The following has been my approach to do the same:

#!/usr/bin/env python
# encoding: utf-8

# -*- coding: utf8 -*-
import csv
from nltk.tokenize import TweetTokenizer
import numpy as np

tknzr = TweetTokenizer()

#print tknzr.tokenize(s0)

with open("dispn.csv","r") as file1,\
     open("dispn_tokenized.csv","w") as file2,\
     open("dispn_tokenized_count.csv","w") as file3:

     mycsv = list(csv.reader(file1))

     words = []
     words_set = []
     tokenize_count = {}
     for row in mycsv:
         
         lst = tknzr.tokenize(row[2])
         for l in lst:
             file2.write("\""+str(row[2])+"\""+","+"\""+str(l.encode('utf-8'))+"\""+"\n")
             l = l.lower()
             words.append(l)
     words_set = list(set(words))
     print "len of words_set : " + str(len(words_set))
     for word in words_set:
        tokenize_count[word] = 1
        
     for word in words:
        tokenize_count[word] = tokenize_count[word]+1
        

   

     print "len of tokenized words_set : " + str(len(tokenize_count))

     #print "Tokenized_words count : "
     #print tokenize_count
     #print "================================================================="
                         
     i = 0
     for wrd in words_set:
       #i = i+1
       print "i : " +str(i)
       file3.write("\""+str(i)+"\""+","+"\""+str(wrd.encode('utf-8'))+"\""+","+"\""+str(tokenize_count[wrd])+"\""+"\n")

but in csv I still found some repeating values like 1,5,4,7,9.

Some info of the approach:

  • dispn.csv = contains usernames of the users which I am tokenizing with the help of nltk module
  • after tokenizing them, I am storing these words in the list 'words' and writing the words corresponding to the username to csv.
  • creating set of it so as to get unique values out of list 'words' and storing it in 'words_set'
  • then creating dictionary 'tokenize_count' with key as word and value as its frequency count and writing the same to csv.

Why am I getting only some of the numerical values repeated? Is there a better way to do this?

halfer
  • 19,824
  • 17
  • 99
  • 186
POOJA GUPTA
  • 2,295
  • 7
  • 32
  • 60
  • 1
    [`import Counter from collections`](https://docs.python.org/2/library/collections.html#collections.Counter) – R Nar Nov 19 '15 at 17:28
  • Possible duplicate of [How to count the frequency of the elements in a list?](http://stackoverflow.com/questions/2161752/how-to-count-the-frequency-of-the-elements-in-a-list) – Nir Alfasi Nov 19 '15 at 17:33
  • @RNar : can you pls post your comment as answer so that I will accept it ? thanks it solved my problem – POOJA GUPTA Nov 19 '15 at 17:37
  • @RNar : thanks .. :) but my approach was correct too.. i just saw that when i opened csv with excel, it was incorrectly interpreting the data because of which i felt my approach was incorrect. nevermind, i learned the new technique today as mine is naive.
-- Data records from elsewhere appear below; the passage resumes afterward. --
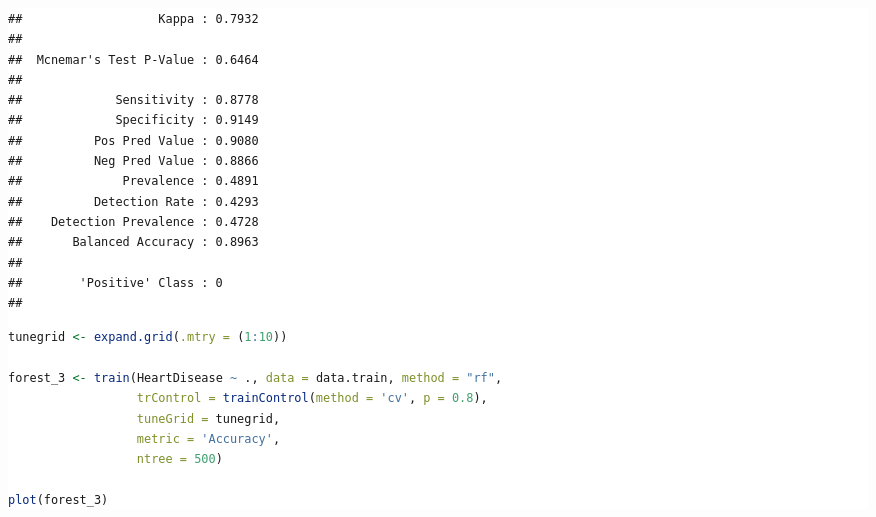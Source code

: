     ##                   Kappa : 0.7932          
    ##                                           
    ##  Mcnemar's Test P-Value : 0.6464          
    ##                                           
    ##             Sensitivity : 0.8778          
    ##             Specificity : 0.9149          
    ##          Pos Pred Value : 0.9080          
    ##          Neg Pred Value : 0.8866          
    ##              Prevalence : 0.4891          
    ##          Detection Rate : 0.4293          
    ##    Detection Prevalence : 0.4728          
    ##       Balanced Accuracy : 0.8963          
    ##                                           
    ##        'Positive' Class : 0               
    ## 

``` r
tunegrid <- expand.grid(.mtry = (1:10)) 

forest_3 <- train(HeartDisease ~ ., data = data.train, method = "rf",
                  trControl = trainControl(method = 'cv', p = 0.8),
                  tuneGrid = tunegrid,
                  metric = 'Accuracy',
                  ntree = 500)

plot(forest_3)
```
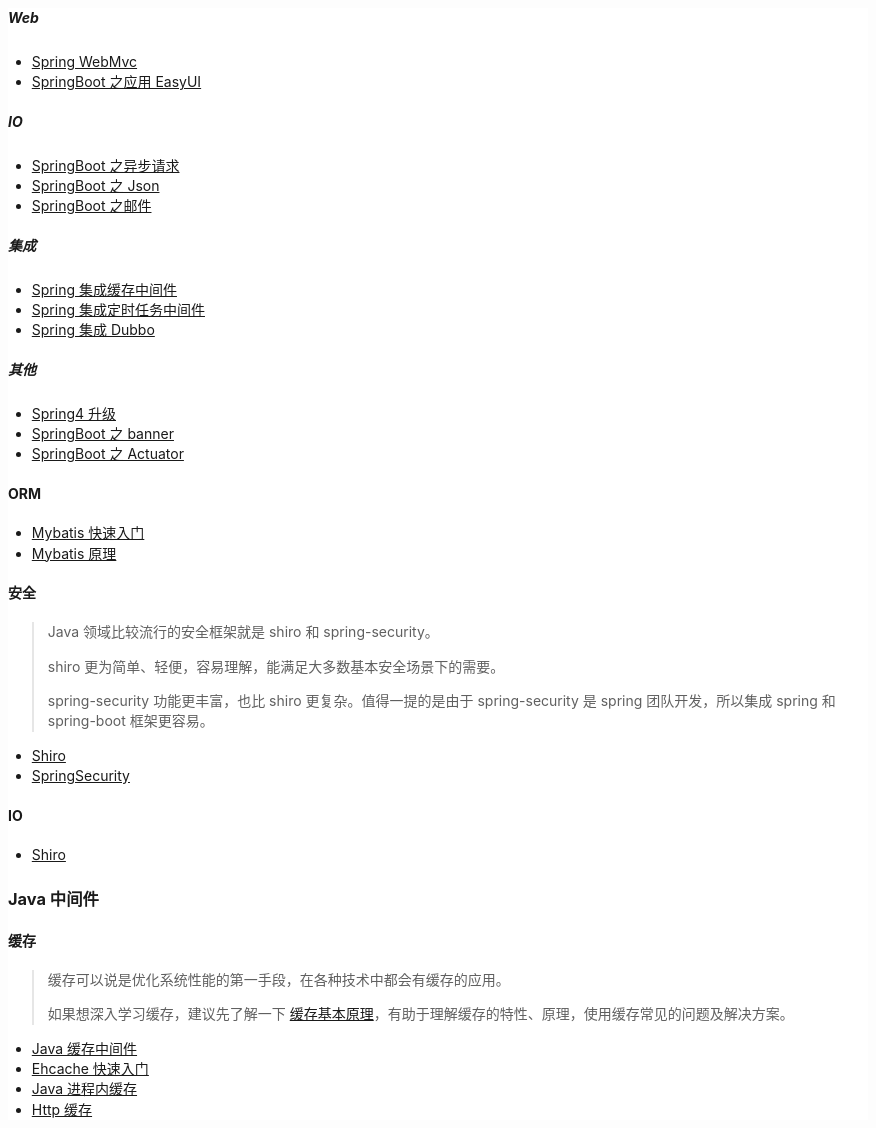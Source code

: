 ##### Web

- [Spring WebMvc](docs/01.Java/13.框架/01.Spring/03.SpringWeb/01.SpringWebMvc.md)
- [SpringBoot 之应用 EasyUI](docs/01.Java/13.框架/01.Spring/03.SpringWeb/21.SpringBoot之应用EasyUI.md)

##### IO

- [SpringBoot 之异步请求](docs/01.Java/13.框架/01.Spring/04.SpringIO/01.SpringBoot之异步请求.md)
- [SpringBoot 之 Json](docs/01.Java/13.框架/01.Spring/04.SpringIO/02.SpringBoot之Json.md)
- [SpringBoot 之邮件](docs/01.Java/13.框架/01.Spring/04.SpringIO/03.SpringBoot之邮件.md)

##### 集成

- [Spring 集成缓存中间件](docs/01.Java/13.框架/01.Spring/05.Spring集成/01.Spring集成缓存.md)
- [Spring 集成定时任务中间件](docs/01.Java/13.框架/01.Spring/05.Spring集成/02.Spring集成调度器.md)
- [Spring 集成 Dubbo](docs/01.Java/13.框架/01.Spring/05.Spring集成/03.Spring集成Dubbo.md)

##### 其他

- [Spring4 升级](docs/01.Java/13.框架/01.Spring/99.Spring其他/01.Spring4升级.md)
- [SpringBoot 之 banner](docs/01.Java/13.框架/01.Spring/99.Spring其他/21.SpringBoot之banner.md)
- [SpringBoot 之 Actuator](docs/01.Java/13.框架/01.Spring/99.Spring其他/22.SpringBoot之Actuator.md)

#### ORM

- [Mybatis 快速入门](docs/01.Java/13.框架/11.ORM/01.Mybatis快速入门.md)
- [Mybatis 原理](docs/01.Java/13.框架/11.ORM/02.Mybatis原理.md)

#### 安全

> Java 领域比较流行的安全框架就是 shiro 和 spring-security。
>
> shiro 更为简单、轻便，容易理解，能满足大多数基本安全场景下的需要。
>
> spring-security 功能更丰富，也比 shiro 更复杂。值得一提的是由于 spring-security 是 spring 团队开发，所以集成 spring 和 spring-boot 框架更容易。

- [Shiro](docs/01.Java/13.框架/12.安全/01.Shiro.md)
- [SpringSecurity](docs/01.Java/13.框架/12.安全/02.SpringSecurity.md)

#### IO

- [Shiro](docs/01.Java/13.框架/13.IO/01.Netty.md)

### Java 中间件

#### 缓存

> 缓存可以说是优化系统性能的第一手段，在各种技术中都会有缓存的应用。
>
> 如果想深入学习缓存，建议先了解一下 [缓存基本原理](https://dunwu.github.io/design/distributed/分布式缓存.html)，有助于理解缓存的特性、原理，使用缓存常见的问题及解决方案。

- [Java 缓存中间件](docs/01.Java/14.中间件/02.缓存/02.Java缓存中间件.md)
- [Ehcache 快速入门](docs/01.Java/14.中间件/02.缓存/04.Ehcache.md)
- [Java 进程内缓存](docs/01.Java/14.中间件/02.缓存/05.Java进程内缓存.md)
- [Http 缓存](docs/01.Java/14.中间件/02.缓存/06.Http缓存.md)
Thanks for making me learn that :) – POOJA GUPTA Nov 19 '15 at 17:56
  • 1
    Im sure it was, this is just way easier. Why reinvent the wheel :) – R Nar Nov 19 '15 at 17:57

1 Answers1

1

`import Counter from collections

Counter can be called on a list of strings and return a dict-like object where the key values are words and their frequencies

R Nar
  • 5,465
  • 1
  • 16
  • 32